##### RECORDS SUPPLIED #####

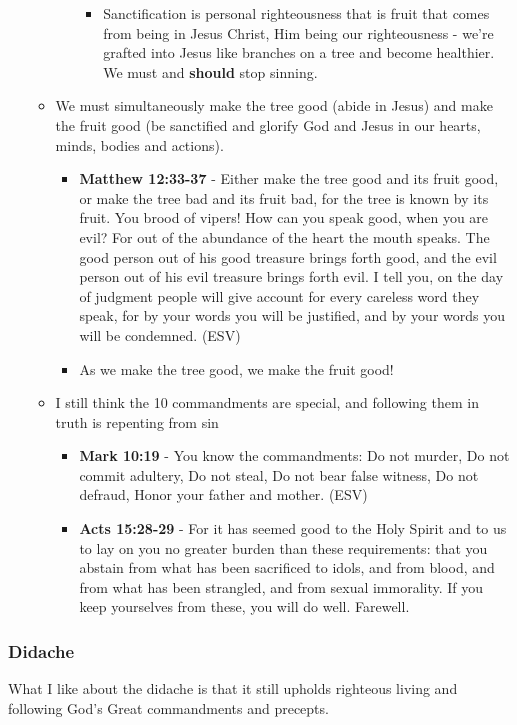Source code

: \documentclass[11pt]{article}
\begin{document}
\begin{itemize}
\begin{itemize}
\begin{itemize}
\begin{itemize}
\item Sanctification is personal righteousness that is fruit that comes from being in Jesus Christ, Him being our righteousness - we're grafted into Jesus like branches on a tree and become healthier. We must and \textbf{should} stop sinning.
\end{itemize}
\end{itemize}
\item We must simultaneously make the tree good (abide in Jesus) and make the fruit good (be sanctified and glorify God and Jesus in our hearts, minds, bodies and actions).
\begin{itemize}
\item \textbf{Matthew 12:33-37} - Either make the tree good and its fruit good, or make the tree bad and its fruit bad, for the tree is known by its fruit. You brood of vipers! How can you speak good, when you are evil? For out of the abundance of the heart the mouth speaks. The good person out of his good treasure brings forth good, and the evil person out of his evil treasure brings forth evil. I tell you, on the day of judgment people will give account for every careless word they speak, for by your words you will be justified, and by your words you will be condemned. (ESV)
\item As we make the tree good, we make the fruit good!
\end{itemize}
\item I still think the 10 commandments are special, and following them in truth is repenting from sin
\begin{itemize}
\item \textbf{Mark 10:19} - You know the commandments: Do not murder, Do not commit adultery, Do not steal, Do not bear false witness, Do not defraud, Honor your father and mother. (ESV)
\item \textbf{Acts 15:28-29} - For it has seemed good to the Holy Spirit and to us to lay on you no greater burden than these requirements: that you abstain from what has been sacrificed to idols, and from blood, and from what has been strangled, and from sexual immorality. If you keep yourselves from these, you will do well. Farewell.
\end{itemize}
\end{itemize}
\end{itemize}

\subsubsection{Didache}
\label{sec:orgc21a199}
What I like about the didache is that it still upholds righteous living and following God's Great commandments and precepts.
\end{document}
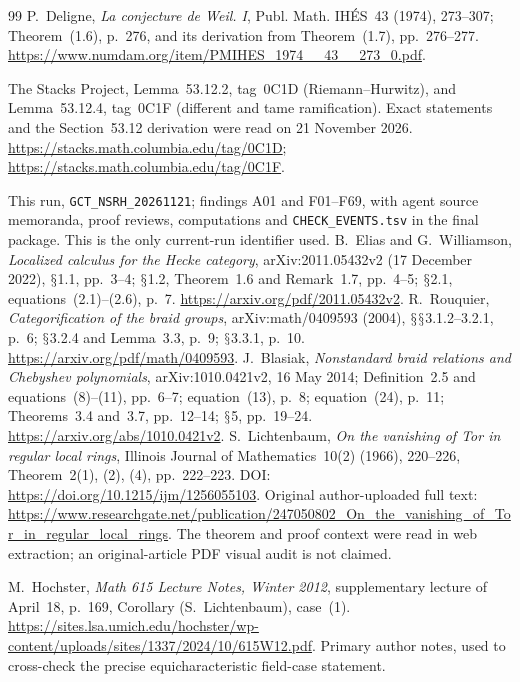 \documentclass[11pt,a4paper]{article}
\renewcommand{\S}{\ensuremath{\mathsection}}
\theoremstyle{named}\newtheorem{finding}{Finding}[section]
\theoremstyle{definition}\newtheorem{definition}[finding]{Definition}
\theoremstyle{remark}\newtheorem{remark}[finding]{Remark}
\begin{document}
\begin{thebibliography}{99}
 P.~Deligne, \emph{La conjecture de Weil. I},
Publ. Math. IH\'ES~43 (1974), 273--307; Theorem~(1.6), p.~276,
and its derivation from Theorem~(1.7), pp.~276--277.
\url{https://www.numdam.org/item/PMIHES_1974__43__273_0.pdf}.

 The Stacks Project, Lemma~53.12.2, tag~0C1D (Riemann--Hurwitz), and Lemma~53.12.4, tag~0C1F (different and tame ramification). Exact statements and the Section~53.12 derivation were read on 21 November 2026. \url{https://stacks.math.columbia.edu/tag/0C1D}; \url{https://stacks.math.columbia.edu/tag/0C1F}.

 This run, \texttt{GCT\_NSRH\_20261121}; findings A01 and F01--F69, with agent source memoranda, proof reviews, computations and \texttt{CHECK\_EVENTS.tsv} in the final package. This is the only current-run identifier used.
 B.~Elias and G.~Williamson,
\emph{Localized calculus for the Hecke category},
arXiv:2011.05432v2 (17 December 2022),
\S1.1, pp.~3--4; \S1.2, Theorem~1.6 and Remark~1.7,
pp.~4--5; \S2.1, equations~(2.1)--(2.6), p.~7.
\url{https://arxiv.org/pdf/2011.05432v2}.
 R.~Rouquier,
\emph{Categorification of the braid groups},
arXiv:math/0409593 (2004),
\S\S3.1.2--3.2.1, p.~6; \S3.2.4 and Lemma~3.3, p.~9;
\S3.3.1, p.~10.
\url{https://arxiv.org/pdf/math/0409593}.
 J.~Blasiak, \emph{Nonstandard braid relations and Chebyshev polynomials}, arXiv:1010.0421v2, 16 May 2014; Definition~2.5 and equations~(8)--(11), pp.~6--7; equation~(13), p.~8; equation~(24), p.~11; Theorems~3.4 and~3.7, pp.~12--14; \S5, pp.~19--24. \url{https://arxiv.org/abs/1010.0421v2}.
 S.~Lichtenbaum,
\emph{On the vanishing of Tor in regular local rings},
Illinois Journal of Mathematics~10(2) (1966), 220--226,
Theorem~2(1), (2), (4), pp.~222--223.
DOI: \url{https://doi.org/10.1215/ijm/1256055103}.
Original author-uploaded full text:
\url{https://www.researchgate.net/publication/247050802_On_the_vanishing_of_Tor_in_regular_local_rings}.
The theorem and proof context were read in web extraction;
an original-article PDF visual audit is not claimed.

 M.~Hochster,
\emph{Math 615 Lecture Notes, Winter 2012},
supplementary lecture of April~18, p.~169,
Corollary (S.~Lichtenbaum), case~(1).
\url{https://sites.lsa.umich.edu/hochster/wp-content/uploads/sites/1337/2024/10/615W12.pdf}.
Primary author notes, used to cross-check the precise
equicharacteristic field-case statement.


\end{thebibliography}
\end{document}
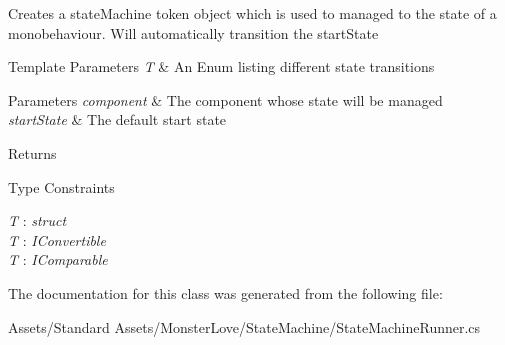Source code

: Creates a state\+Machine token object which is used to managed to the state of a monobehaviour. Will automatically transition the start\+State 


\begin{DoxyTemplParams}{Template Parameters}
{\em T} & An Enum listing different state transitions\\
\hline
\end{DoxyTemplParams}

\begin{DoxyParams}{Parameters}
{\em component} & The component whose state will be managed\\
\hline
{\em start\+State} & The default start state\\
\hline
\end{DoxyParams}
\begin{DoxyReturn}{Returns}

\end{DoxyReturn}
\begin{Desc}
\item[Type Constraints]\begin{description}
\item[{\em T} : {\em struct}]\item[{\em T} : {\em I\+Convertible}]\item[{\em T} : {\em I\+Comparable}]\end{description}
\end{Desc}


The documentation for this class was generated from the following file\+:\begin{DoxyCompactItemize}
\item 
Assets/\+Standard Assets/\+Monster\+Love/\+State\+Machine/State\+Machine\+Runner.\+cs\end{DoxyCompactItemize}
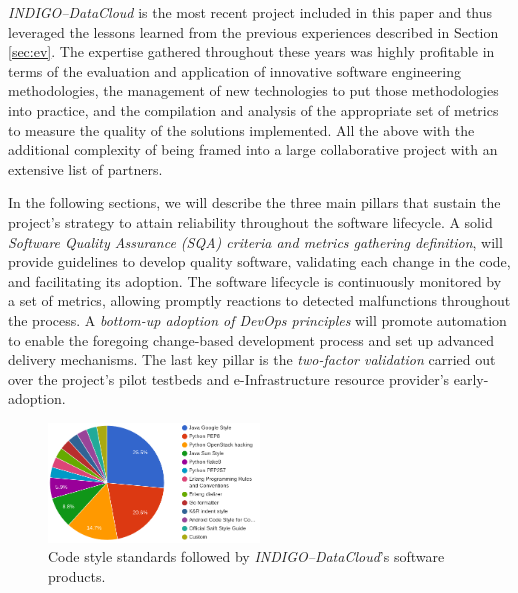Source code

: \documentclass[journal]{IEEEtran}
\begin{document}
{\sl INDIGO--DataCloud} is the most recent project included in this paper and thus
leveraged the lessons learned from the previous experiences described in
Section \ref{sec:ev}. The expertise gathered throughout these years was highly
profitable in terms of the evaluation and application of innovative software engineering
methodologies, the management of new technologies to put those methodologies
into practice, and the compilation and analysis of the appropriate set of metrics to measure the
quality of the solutions implemented. All the above with the additional complexity of being framed into a
large collaborative project with an extensive list of partners.

In the following sections, we will describe the three main pillars that sustain the project's strategy to attain reliability throughout the
software lifecycle. A solid \textit{Software Quality Assurance (SQA) criteria
and metrics gathering definition}, will provide guidelines to develop quality
software, validating each change in the code, and facilitating its adoption. The software lifecycle is continuously monitored
by a set of metrics, allowing promptly reactions to detected malfunctions throughout the
process. A \textit{bottom-up adoption of DevOps principles} will promote automation to enable
the foregoing change-based development process and set up advanced delivery mechanisms.
The last key pillar is the \textit{two-factor validation} carried out over the project's pilot testbeds and
e-Infrastructure resource provider's early-adoption.



\begin{figure}[ht]
\centering
\includegraphics[width=0.5\textwidth]{images/codestyle.png}
\caption{Code style standards followed by {\sl INDIGO--DataCloud}'s software products.}
\label{fig:fig_codestyle}
\end{figure}
\end{document}
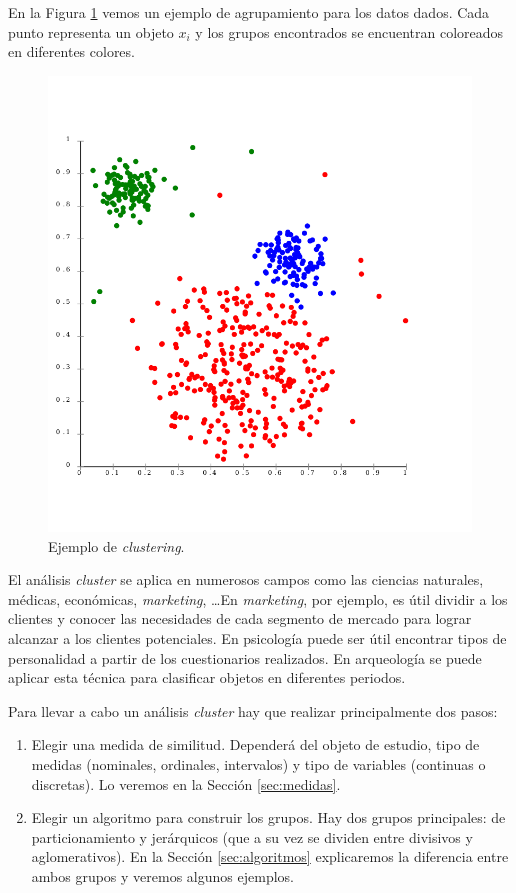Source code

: \documentclass[a4paper, 20pt]{article}
\begin{document}
En la Figura \ref{fig:ejemplo1} vemos un ejemplo de agrupamiento para los datos dados. Cada punto representa un objeto $x_i$ y los grupos encontrados se encuentran coloreados en diferentes colores.

\begin{figure}[H]
	\centering
	\includegraphics[scale=0.3]{ejemplo}
	\caption{Ejemplo de \textit{clustering}. \cite{chire_deutsch:_2011}}
	\label{fig:ejemplo1}
\end{figure}

El análisis \textit{cluster} se aplica en numerosos campos como las ciencias naturales, médicas, económicas, \textit{marketing}, \dots En \textit{marketing}, por ejemplo, es útil dividir a los clientes y conocer las necesidades de cada segmento de mercado para lograr alcanzar a los clientes potenciales. En psicología puede ser útil encontrar tipos de personalidad a partir de los cuestionarios realizados. En arqueología se puede aplicar esta técnica para clasificar objetos en diferentes periodos.

Para llevar a cabo un análisis \textit{cluster} hay que realizar principalmente dos pasos:

\begin{enumerate}
\item Elegir una medida de similitud. Dependerá del objeto de estudio, tipo de medidas (nominales, ordinales, intervalos) y tipo de variables (continuas o discretas). Lo veremos en la Sección \ref{sec:medidas}.
\item Elegir un algoritmo para construir los grupos. Hay dos grupos principales: de particionamiento y jerárquicos (que a su vez se dividen entre divisivos y aglomerativos). En la Sección \ref{sec:algoritmos} explicaremos la diferencia entre ambos grupos y veremos algunos ejemplos.
\end{enumerate}
\end{document}
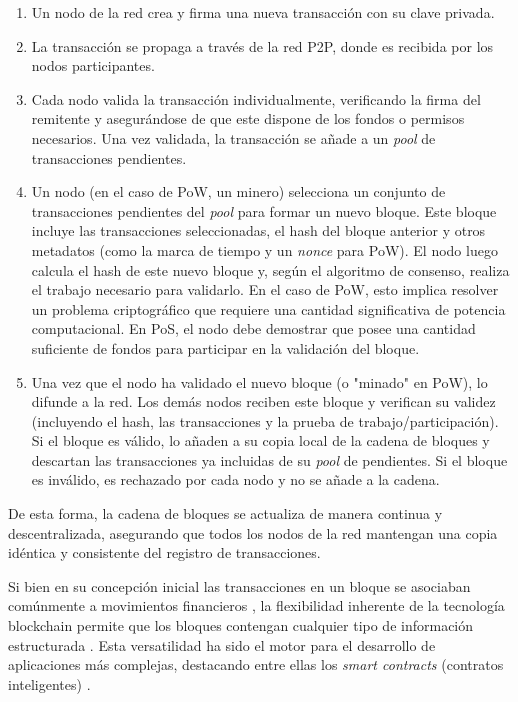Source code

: \begin{enumerate}
    \item Un nodo de la red crea y firma una nueva transacción con su clave privada.
    \item La transacción se propaga a través de la red P2P, donde es recibida por los nodos participantes.
    \item Cada nodo valida la transacción individualmente, verificando la firma del remitente y asegurándose de que este dispone de los fondos o permisos necesarios. Una vez validada, la transacción se añade a un \textit{pool} de transacciones pendientes.
    \item Un nodo (en el caso de PoW, un minero) selecciona un conjunto de transacciones pendientes del \textit{pool} para formar un nuevo bloque. Este bloque incluye las transacciones seleccionadas, el hash del bloque anterior y otros metadatos (como la marca de tiempo y un \textit{nonce} para PoW). El nodo luego calcula el hash de este nuevo bloque y, según el algoritmo de consenso, realiza el trabajo necesario para validarlo. En el caso de PoW, esto implica resolver un problema criptográfico que requiere una cantidad significativa de potencia computacional. En PoS, el nodo debe demostrar que posee una cantidad suficiente de fondos para participar en la validación del bloque.
    \item Una vez que el nodo ha validado el nuevo bloque (o "minado" en PoW), lo difunde a la red. Los demás nodos reciben este bloque y verifican su validez (incluyendo el hash, las transacciones y la prueba de trabajo/participación). Si el bloque es válido, lo añaden a su copia local de la cadena de bloques y descartan las transacciones ya incluidas de su \textit{pool} de pendientes. Si el bloque es inválido, es rechazado por cada nodo y no se añade a la cadena.
\end{enumerate}

De esta forma, la cadena de bloques se actualiza de manera continua y descentralizada, asegurando que todos los nodos de la red mantengan una copia idéntica y consistente del registro de transacciones.

Si bien en su concepción inicial las transacciones en un bloque se asociaban comúnmente a movimientos financieros \cite{satoshi2008bitcoin}, la flexibilidad inherente de la tecnología blockchain permite que los bloques contengan cualquier tipo de información estructurada \cite{bartolomeo2020introduccion}. Esta versatilidad ha sido el motor para el desarrollo de aplicaciones más complejas, destacando entre ellas los \textit{smart contracts} (contratos inteligentes) \cite{sunny2022systematic}.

#####

§ ACTIVITY:
Show every line of the entries above where the word "case" occurs.

§ YOUR RESPONSE:
Corollary (S.~Lichtenbaum), case~(1).
equicharacteristic field-case statement.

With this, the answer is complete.